**PROVIDED INFORMATION:**

____

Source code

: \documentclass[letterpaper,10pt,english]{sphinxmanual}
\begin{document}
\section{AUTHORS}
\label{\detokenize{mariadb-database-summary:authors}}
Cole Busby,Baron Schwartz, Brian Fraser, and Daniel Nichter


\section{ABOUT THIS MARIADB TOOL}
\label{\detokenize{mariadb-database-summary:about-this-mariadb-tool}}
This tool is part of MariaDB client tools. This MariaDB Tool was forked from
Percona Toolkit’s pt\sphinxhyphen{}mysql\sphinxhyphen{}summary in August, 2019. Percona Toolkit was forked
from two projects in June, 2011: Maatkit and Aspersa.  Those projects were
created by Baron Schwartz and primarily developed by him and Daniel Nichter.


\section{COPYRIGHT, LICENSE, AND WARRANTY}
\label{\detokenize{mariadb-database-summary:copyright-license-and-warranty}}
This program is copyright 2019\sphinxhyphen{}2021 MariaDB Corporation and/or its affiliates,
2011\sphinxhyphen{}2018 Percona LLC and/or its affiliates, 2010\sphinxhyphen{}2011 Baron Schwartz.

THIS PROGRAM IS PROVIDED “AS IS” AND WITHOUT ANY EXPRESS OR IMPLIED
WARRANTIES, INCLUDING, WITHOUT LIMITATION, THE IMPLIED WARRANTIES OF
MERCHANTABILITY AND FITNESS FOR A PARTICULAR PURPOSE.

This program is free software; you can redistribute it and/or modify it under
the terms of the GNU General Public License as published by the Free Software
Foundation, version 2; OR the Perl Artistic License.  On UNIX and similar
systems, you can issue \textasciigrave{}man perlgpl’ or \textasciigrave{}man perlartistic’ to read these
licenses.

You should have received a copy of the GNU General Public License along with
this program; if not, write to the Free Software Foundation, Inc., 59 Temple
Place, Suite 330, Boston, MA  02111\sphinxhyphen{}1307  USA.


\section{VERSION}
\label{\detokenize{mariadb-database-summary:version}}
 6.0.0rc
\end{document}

____

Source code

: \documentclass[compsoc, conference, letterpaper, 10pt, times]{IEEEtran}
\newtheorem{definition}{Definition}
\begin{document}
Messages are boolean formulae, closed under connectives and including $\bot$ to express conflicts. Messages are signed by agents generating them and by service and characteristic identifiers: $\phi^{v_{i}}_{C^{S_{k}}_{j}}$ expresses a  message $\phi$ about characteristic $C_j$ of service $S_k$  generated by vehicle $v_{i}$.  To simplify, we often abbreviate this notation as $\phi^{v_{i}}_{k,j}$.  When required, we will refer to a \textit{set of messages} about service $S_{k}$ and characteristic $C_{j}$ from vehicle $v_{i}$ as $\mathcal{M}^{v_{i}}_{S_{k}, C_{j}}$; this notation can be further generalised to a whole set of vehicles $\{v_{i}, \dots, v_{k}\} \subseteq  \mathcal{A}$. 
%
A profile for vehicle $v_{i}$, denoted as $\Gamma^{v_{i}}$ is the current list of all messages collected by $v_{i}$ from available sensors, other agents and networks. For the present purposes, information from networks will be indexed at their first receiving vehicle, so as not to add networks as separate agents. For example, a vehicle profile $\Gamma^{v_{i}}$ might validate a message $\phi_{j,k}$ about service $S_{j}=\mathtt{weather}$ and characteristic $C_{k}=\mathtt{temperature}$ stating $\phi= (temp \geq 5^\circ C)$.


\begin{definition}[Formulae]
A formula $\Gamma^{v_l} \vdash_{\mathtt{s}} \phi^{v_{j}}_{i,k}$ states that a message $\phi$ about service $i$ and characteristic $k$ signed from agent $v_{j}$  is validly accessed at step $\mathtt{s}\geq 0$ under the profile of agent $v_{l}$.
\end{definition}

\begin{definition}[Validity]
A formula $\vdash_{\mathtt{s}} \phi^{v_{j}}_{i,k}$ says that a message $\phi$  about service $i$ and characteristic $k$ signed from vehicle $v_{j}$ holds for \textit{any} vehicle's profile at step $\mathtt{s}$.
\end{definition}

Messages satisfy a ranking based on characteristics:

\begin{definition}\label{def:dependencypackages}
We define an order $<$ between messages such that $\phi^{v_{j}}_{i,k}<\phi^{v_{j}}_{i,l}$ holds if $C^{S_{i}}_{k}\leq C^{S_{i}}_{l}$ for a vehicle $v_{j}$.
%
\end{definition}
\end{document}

____

**THE TASK:** Repeat, word for word, the lines above between the line holding "Cole Busby,Baron Schwartz, Brian" and the line holding "from two projects", inclusive; omit everything else.

**OUTPUT BELOW:**
Cole Busby,Baron Schwartz, Brian Fraser, and Daniel Nichter


\section{ABOUT THIS MARIADB TOOL}
\label{\detokenize{mariadb-database-summary:about-this-mariadb-tool}}
This tool is part of MariaDB client tools. This MariaDB Tool was forked from
Percona Toolkit’s pt\sphinxhyphen{}mysql\sphinxhyphen{}summary in August, 2019. Percona Toolkit was forked
from two projects in June, 2011: Maatkit and Aspersa.  Those projects were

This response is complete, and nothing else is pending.